Guess unable to stop ‘Hater’ trade mark registration
Written by Mekael Rahman on 01 March 2019« Return to Reading Room
Guess, the American clothing brand and retailer has been unsuccessful in its attempt to stop the registration of a trade mark comprising the word ‘Hater’ inside a triangle in Singapore. The Intellectual Property Office of Singapore (IPOS) have recently decided that the applied-for trade mark of individual Jen Chi is not similar enough to the trade marks of Guess to cause confusion.
Guess’s trade mark covers clothing under class 25 and contains a question mark within a triangle. It also has another trade mark under the same class which consists of ‘Guess’ inside the said shape. Both marks have been employed in Singapore since 1991. Jen Chi’s ‘Hater’ trade mark covers clothing under class 25 as well; it was applied for in April 2015 and is used on products that are sold online at: www.hatersnapback.com and various shops in Singapore shopping centres.

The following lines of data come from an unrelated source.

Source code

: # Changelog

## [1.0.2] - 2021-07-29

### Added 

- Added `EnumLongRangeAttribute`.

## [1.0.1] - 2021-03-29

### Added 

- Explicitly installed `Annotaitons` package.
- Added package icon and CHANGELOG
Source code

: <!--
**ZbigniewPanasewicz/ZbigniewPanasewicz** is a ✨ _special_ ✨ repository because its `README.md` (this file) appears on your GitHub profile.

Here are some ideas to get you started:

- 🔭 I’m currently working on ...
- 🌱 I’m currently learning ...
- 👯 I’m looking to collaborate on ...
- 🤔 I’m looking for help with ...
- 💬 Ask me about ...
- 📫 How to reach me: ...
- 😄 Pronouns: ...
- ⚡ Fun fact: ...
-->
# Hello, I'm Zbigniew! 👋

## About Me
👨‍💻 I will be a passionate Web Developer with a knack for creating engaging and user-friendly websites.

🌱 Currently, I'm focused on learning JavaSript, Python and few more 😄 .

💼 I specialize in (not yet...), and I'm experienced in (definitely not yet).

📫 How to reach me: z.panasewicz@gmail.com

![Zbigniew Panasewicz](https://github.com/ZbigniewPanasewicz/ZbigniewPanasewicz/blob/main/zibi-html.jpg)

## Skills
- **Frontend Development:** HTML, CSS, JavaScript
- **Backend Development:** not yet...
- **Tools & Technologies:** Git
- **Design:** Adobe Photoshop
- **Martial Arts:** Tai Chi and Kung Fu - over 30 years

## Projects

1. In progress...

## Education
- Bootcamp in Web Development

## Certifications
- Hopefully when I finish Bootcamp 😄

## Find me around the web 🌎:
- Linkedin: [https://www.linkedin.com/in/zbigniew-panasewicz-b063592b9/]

Sandy Widjaja, who is the principal assistant registrar at the IPOS has stated that the ‘Haters’ mark was ‘visually, aurally and conceptually more dissimilar than similar’ to Guess’s mark that features the word ‘Guess’. The same verdict was reached with respect to Guess’s question mark trade mark. Furthermore, Guess’s claim of passing off was also rejected by the IPOS. Widjaja articulated that ‘[t]aking into account the extent of dissimilarity in the marks, I am of the view that, on a balance of probabilities, there is no likelihood of misrepresentation that the applicant and the opponent are one and the same or that they are economically linked’.